= Records supplied =
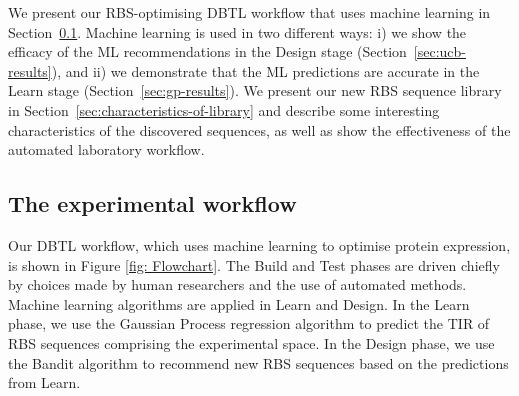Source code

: \documentclass{scrartcl}[2013/05/29]%
\begin{document}
We present our RBS-optimising DBTL workflow that uses machine learning in Section~\ref{sec:dbtl-workflow}.
Machine learning is used in two different ways: i) we show the efficacy of the ML recommendations
in the Design stage (Section~\ref{sec:ucb-results}),
and ii) we demonstrate that the ML predictions are accurate in the Learn stage (Section~\ref{sec:gp-results}).
We present our new RBS sequence library in Section~\ref{sec:characteristics-of-library} and describe some interesting
characteristics of the discovered sequences,
as well as show the effectiveness of the automated laboratory workflow.

\subsection{The experimental workflow}
\label{sec:dbtl-workflow}

Our DBTL workflow, which uses machine learning to optimise protein expression, is shown in Figure \ref{fig: Flowchart}.
The Build and Test phases are driven chiefly by choices made by human researchers and the use of automated methods.
Machine learning algorithms are applied in Learn and Design.
In the Learn phase, we use the Gaussian Process regression algorithm to predict the TIR of RBS sequences comprising the experimental space.
In the Design phase, we use the Bandit algorithm to recommend new RBS sequences based on the predictions from Learn.\\
\end{document}
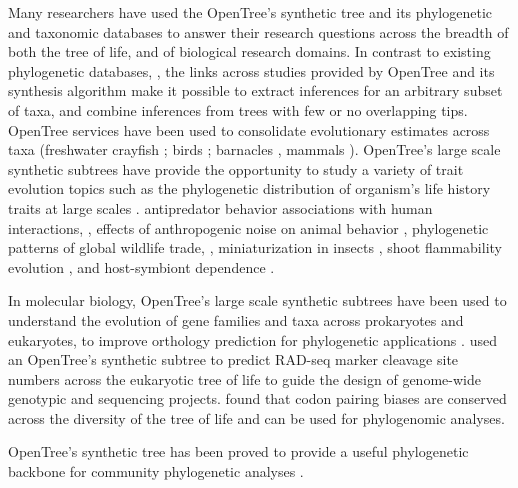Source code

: \documentclass[oupdraft]{sysbio_sse}
\begin{document}
Many researchers have used the OpenTree's synthetic tree and its phylogenetic and taxonomic databases to answer their research questions across the breadth of both the tree of life, and of biological research domains.
In contrast to existing phylogenetic databases, \citep{piel2000treebase}, the links across studies provided by OpenTree and its synthesis algorithm make it possible to extract inferences for an arbitrary subset of taxa, and combine inferences from trees with few or no overlapping tips.
OpenTree services have been used to consolidate evolutionary estimates across taxa (freshwater crayfish \citep{owen2015synthetic}; birds \citep{brown2017development}; barnacles \citep{ewers2019towards, ewers2019testing}, mammals \citep{uyeda2017evolution}).
OpenTree's large scale synthetic subtrees have provide the opportunity to study
a variety of trait evolution topics such as the phylogenetic distribution of organism's life history traits at large scales \citep{tarka2018sex, healy2019animal, capdevila2020longevity}.
antipredator behavior associations with human interactions, \citep{geffroy2020evolutionary}, effects of anthropogenic noise on
animal behavior  \citep{kunc2019effects}, phylogenetic patterns of global wildlife trade,  \citep{fukushima2020global},  miniaturization in insects \citep{polilov2017scaling},
shoot flammability evolution \citep{cui2020shoot}, and host-symbiont dependence \citep{fisher2017evolution}.

In molecular biology, OpenTree's large scale synthetic subtrees
have been used to understand the evolution of gene families and taxa across prokaryotes and eukaryotes, to improve orthology prediction for phylogenetic applications  \citet{boeckmann2015quest}.
\citet{herrera2015predicting} used an OpenTree's synthetic subtree to predict RAD-seq marker cleavage site numbers
across the eukaryotic tree of life to guide the design of genome-wide genotypic and
sequencing projects. \citet{miller2020codonpairs} found that codon pairing biases are conserved across the diversity of the tree of life and can be used for phylogenomic analyses.

OpenTree's synthetic tree has been proved to provide a useful phylogenetic backbone for community phylogenetic analyses \citep{li2019common, jantzen2019effects}.


\end{document}
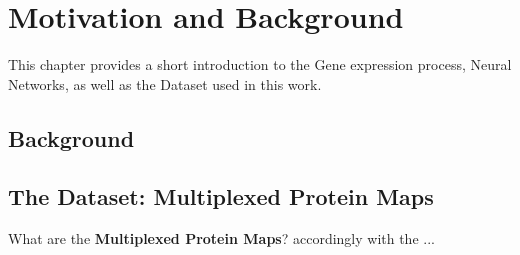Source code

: 
\chapter{Motivation and Background}
\label{ch:Motivation_and_Background}

This chapter provides a short introduction to the Gene expression process, Neural Networks, as well as the Dataset used in this work.

\section{Background}
\label{sec:Motivation_and_Background:Background}

\section{The Dataset: Multiplexed Protein Maps}
\label{sec:Motivation_and_Background:Dataset}


 What are the \textbf{Multiplexed Protein Maps}? accordingly with the \cite{Guteaar7042}...
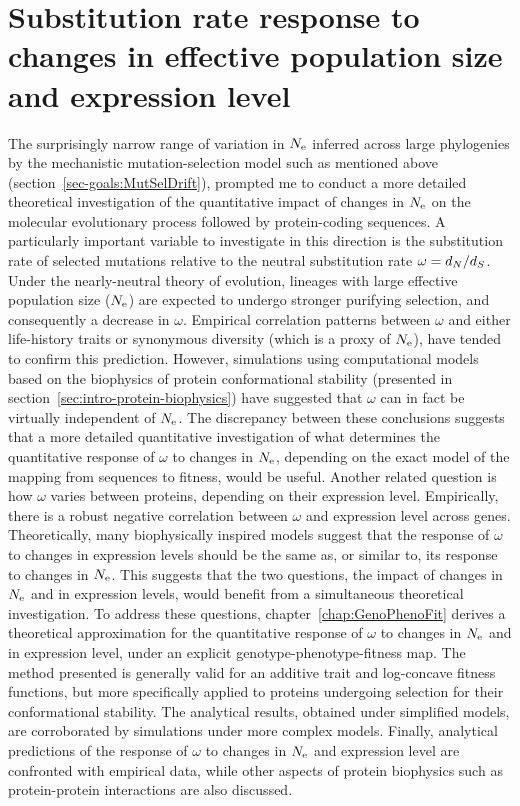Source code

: \section{Substitution rate response to changes in effective population size and expression level}
\label{sec-goals:GenoPhenoFit}

The surprisingly narrow range of variation in $N_{\text{e}}$ inferred across large phylogenies by the mechanistic mutation-selection model such as mentioned above (section~\ref{sec-goals:MutSelDrift}), prompted me to conduct a more detailed theoretical investigation of the quantitative impact of changes in $N_{\text{e}}$ on the molecular evolutionary process followed by protein-coding sequences.
A particularly important variable to investigate in this direction is the substitution rate of selected mutations relative to the neutral substitution rate $\omega = d_N / d_S$.
Under the nearly-neutral theory of evolution, lineages with large effective population size ($N_{\text{e}}$) are expected to undergo stronger purifying selection, and consequently a decrease in $\omega$.
Empirical correlation patterns between $\omega$ and either life-history traits or synonymous diversity (which is a proxy of $N_{\text{e}}$), have tended to confirm this prediction.
However, simulations using computational models based on the biophysics of protein conformational stability (presented in section~\ref{sec:intro-protein-biophysics}) have suggested that $\omega$ can in fact be virtually independent of $N_{\text{e}}$.
The discrepancy between these conclusions suggests that a more detailed quantitative investigation of what determines the quantitative response of $\omega$ to changes in $N_{\text{e}}$, depending on the exact model of the mapping from sequences to fitness, would be useful.
Another related question is how $\omega$ varies between proteins, depending on their expression level.
Empirically, there is a robust negative correlation between $\omega$ and expression level across genes.
Theoretically, many biophysically inspired models suggest that the response of $\omega$ to changes in expression levels should be the same as, or similar to, its response to changes in $N_{\text{e}}$.
This suggests that the two questions, the impact of changes in $N_{\text{e}}$ and in expression levels, would benefit from a simultaneous theoretical investigation.
To address these questions, chapter~\ref{chap:GenoPhenoFit} derives a theoretical approximation for the quantitative response of $\omega$ to changes in $N_{\text{e}}$ and in expression level, under an explicit genotype-phenotype-fitness map.
The method presented is generally valid for an additive trait and log-concave fitness functions, but more specifically applied to proteins undergoing selection for their conformational stability.
The analytical results, obtained under simplified models, are corroborated by simulations under more complex models.
Finally, analytical predictions of the response of $\omega$ to changes in $N_{\text{e}}$ and expression level are confronted with empirical data, while other aspects of protein biophysics such as protein-protein interactions are also discussed.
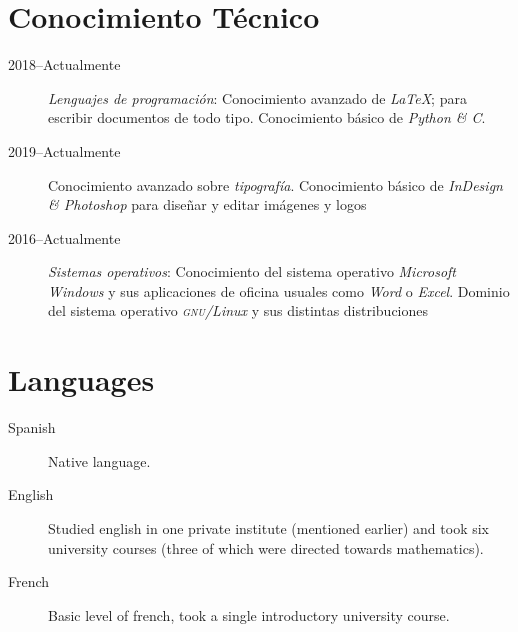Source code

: \documentclass[draft,letterpaper,10pt]{article}
\newcommand{\entryone}[2]{
{\noindent\textsc{#1}}
\begin{quotation}
	\noindent#2.
\end{quotation}
}
\let\oldtextsc=\textsc
\renewcommand{\textsc}[1]{\oldtextsc{\MakeLowercase{#1}}}
\newcommand{\enraya}{–}
\begin{document}
\section*{Conocimiento Técnico}
\begin{description}
	\item[2018\enraya Actualmente] \emph{Lenguajes de programación}: Conocimiento avanzado de \emph{\LaTeX}; para escribir documentos de todo tipo. Conocimiento básico de \emph{Python \& C}.
	\item[2019\enraya Actualmente]Conocimiento avanzado sobre \emph{tipografía}. Conocimiento básico de \emph{InDesign \& Photoshop} para diseñar y editar imágenes y logos
	\item[2016\enraya Actualmente] \emph{Sistemas operativos}: Conocimiento del sistema operativo \emph{Microsoft Windows} y sus aplicaciones de oficina usuales como \emph{Word} o \emph{Excel}. Dominio del sistema operativo \emph{\textsc{gnu}/Linux} y sus distintas distribuciones
\end{description}

\section*{Languages}
\begin{description}
	\item[Spanish] Native language.
	\item[English] Studied english in one private institute (mentioned earlier) and took six university courses (three of which were directed towards mathematics).
	\item[French] Basic level of french, took a single introductory university course.
\end{description}
\end{document}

= Problem to solve =
Each entry is to be returned as it stands, and each picture is to be left out.

= Response =
Source code

: \documentclass{scrartcl}[2013/05/29]%
\begin{document}
We present our RBS-optimising DBTL workflow that uses machine learning in Section~\ref{sec:dbtl-workflow}.
Machine learning is used in two different ways: i) we show the efficacy of the ML recommendations
in the Design stage (Section~\ref{sec:ucb-results}),
and ii) we demonstrate that the ML predictions are accurate in the Learn stage (Section~\ref{sec:gp-results}).
We present our new RBS sequence library in Section~\ref{sec:characteristics-of-library} and describe some interesting
characteristics of the discovered sequences,
as well as show the effectiveness of the automated laboratory workflow.

\subsection{The experimental workflow}
\label{sec:dbtl-workflow}

Our DBTL workflow, which uses machine learning to optimise protein expression, is shown in Figure \ref{fig: Flowchart}.
The Build and Test phases are driven chiefly by choices made by human researchers and the use of automated methods.
Machine learning algorithms are applied in Learn and Design.
In the Learn phase, we use the Gaussian Process regression algorithm to predict the TIR of RBS sequences comprising the experimental space.
In the Design phase, we use the Bandit algorithm to recommend new RBS sequences based on the predictions from Learn.\\
\end{document}
Source code

: \documentclass[oupdraft]{sysbio_sse}
\begin{document}
Many researchers have used the OpenTree's synthetic tree and its phylogenetic and taxonomic databases to answer their research questions across the breadth of both the tree of life, and of biological research domains.
In contrast to existing phylogenetic databases, \citep{piel2000treebase}, the links across studies provided by OpenTree and its synthesis algorithm make it possible to extract inferences for an arbitrary subset of taxa, and combine inferences from trees with few or no overlapping tips.
OpenTree services have been used to consolidate evolutionary estimates across taxa (freshwater crayfish \citep{owen2015synthetic}; birds \citep{brown2017development}; barnacles \citep{ewers2019towards, ewers2019testing}, mammals \citep{uyeda2017evolution}).
OpenTree's large scale synthetic subtrees have provide the opportunity to study
a variety of trait evolution topics such as the phylogenetic distribution of organism's life history traits at large scales \citep{tarka2018sex, healy2019animal, capdevila2020longevity}.
antipredator behavior associations with human interactions, \citep{geffroy2020evolutionary}, effects of anthropogenic noise on
animal behavior  \citep{kunc2019effects}, phylogenetic patterns of global wildlife trade,  \citep{fukushima2020global},  miniaturization in insects \citep{polilov2017scaling},
shoot flammability evolution \citep{cui2020shoot}, and host-symbiont dependence \citep{fisher2017evolution}.

In molecular biology, OpenTree's large scale synthetic subtrees
have been used to understand the evolution of gene families and taxa across prokaryotes and eukaryotes, to improve orthology prediction for phylogenetic applications  \citet{boeckmann2015quest}.
\citet{herrera2015predicting} used an OpenTree's synthetic subtree to predict RAD-seq marker cleavage site numbers
across the eukaryotic tree of life to guide the design of genome-wide genotypic and
sequencing projects. \citet{miller2020codonpairs} found that codon pairing biases are conserved across the diversity of the tree of life and can be used for phylogenomic analyses.

OpenTree's synthetic tree has been proved to provide a useful phylogenetic backbone for community phylogenetic analyses \citep{li2019common, jantzen2019effects}.


\end{document}
Source code

: 
\chapter{Motivation and Background}
\label{ch:Motivation_and_Background}

This chapter provides a short introduction to the Gene expression process, Neural Networks, as well as the Dataset used in this work.

\section{Background}
\label{sec:Motivation_and_Background:Background}

\section{The Dataset: Multiplexed Protein Maps}
\label{sec:Motivation_and_Background:Dataset}


 What are the \textbf{Multiplexed Protein Maps}? accordingly with the \cite{Guteaar7042}...
Source code

: \section{Substitution rate response to changes in effective population size and expression level}
\label{sec-goals:GenoPhenoFit}

The surprisingly narrow range of variation in $N_{\text{e}}$ inferred across large phylogenies by the mechanistic mutation-selection model such as mentioned above (section~\ref{sec-goals:MutSelDrift}), prompted me to conduct a more detailed theoretical investigation of the quantitative impact of changes in $N_{\text{e}}$ on the molecular evolutionary process followed by protein-coding sequences.
A particularly important variable to investigate in this direction is the substitution rate of selected mutations relative to the neutral substitution rate $\omega = d_N / d_S$.
Under the nearly-neutral theory of evolution, lineages with large effective population size ($N_{\text{e}}$) are expected to undergo stronger purifying selection, and consequently a decrease in $\omega$.
Empirical correlation patterns between $\omega$ and either life-history traits or synonymous diversity (which is a proxy of $N_{\text{e}}$), have tended to confirm this prediction.
However, simulations using computational models based on the biophysics of protein conformational stability (presented in section~\ref{sec:intro-protein-biophysics}) have suggested that $\omega$ can in fact be virtually independent of $N_{\text{e}}$.
The discrepancy between these conclusions suggests that a more detailed quantitative investigation of what determines the quantitative response of $\omega$ to changes in $N_{\text{e}}$, depending on the exact model of the mapping from sequences to fitness, would be useful.
Another related question is how $\omega$ varies between proteins, depending on their expression level.
Empirically, there is a robust negative correlation between $\omega$ and expression level across genes.
Theoretically, many biophysically inspired models suggest that the response of $\omega$ to changes in expression levels should be the same as, or similar to, its response to changes in $N_{\text{e}}$.
This suggests that the two questions, the impact of changes in $N_{\text{e}}$ and in expression levels, would benefit from a simultaneous theoretical investigation.
To address these questions, chapter~\ref{chap:GenoPhenoFit} derives a theoretical approximation for the quantitative response of $\omega$ to changes in $N_{\text{e}}$ and in expression level, under an explicit genotype-phenotype-fitness map.
The method presented is generally valid for an additive trait and log-concave fitness functions, but more specifically applied to proteins undergoing selection for their conformational stability.
The analytical results, obtained under simplified models, are corroborated by simulations under more complex models.
Finally, analytical predictions of the response of $\omega$ to changes in $N_{\text{e}}$ and expression level are confronted with empirical data, while other aspects of protein biophysics such as protein-protein interactions are also discussed.
Source code

: \documentclass[draft,letterpaper,10pt]{article}
\newcommand{\entryone}[2]{
{\noindent\textsc{#1}}
\begin{quotation}
	\noindent#2.
\end{quotation}
}
\let\oldtextsc=\textsc
\renewcommand{\textsc}[1]{\oldtextsc{\MakeLowercase{#1}}}
\newcommand{\enraya}{–}
\begin{document}
\section*{Conocimiento Técnico}
\begin{description}
	\item[2018\enraya Actualmente] \emph{Lenguajes de programación}: Conocimiento avanzado de \emph{\LaTeX}; para escribir documentos de todo tipo. Conocimiento básico de \emph{Python \& C}.
	\item[2019\enraya Actualmente]Conocimiento avanzado sobre \emph{tipografía}. Conocimiento básico de \emph{InDesign \& Photoshop} para diseñar y editar imágenes y logos
	\item[2016\enraya Actualmente] \emph{Sistemas operativos}: Conocimiento del sistema operativo \emph{Microsoft Windows} y sus aplicaciones de oficina usuales como \emph{Word} o \emph{Excel}. Dominio del sistema operativo \emph{\textsc{gnu}/Linux} y sus distintas distribuciones
\end{description}

\section*{Languages}
\begin{description}
	\item[Spanish] Native language.
	\item[English] Studied english in one private institute (mentioned earlier) and took six university courses (three of which were directed towards mathematics).
	\item[French] Basic level of french, took a single introductory university course.
\end{description}
\end{document}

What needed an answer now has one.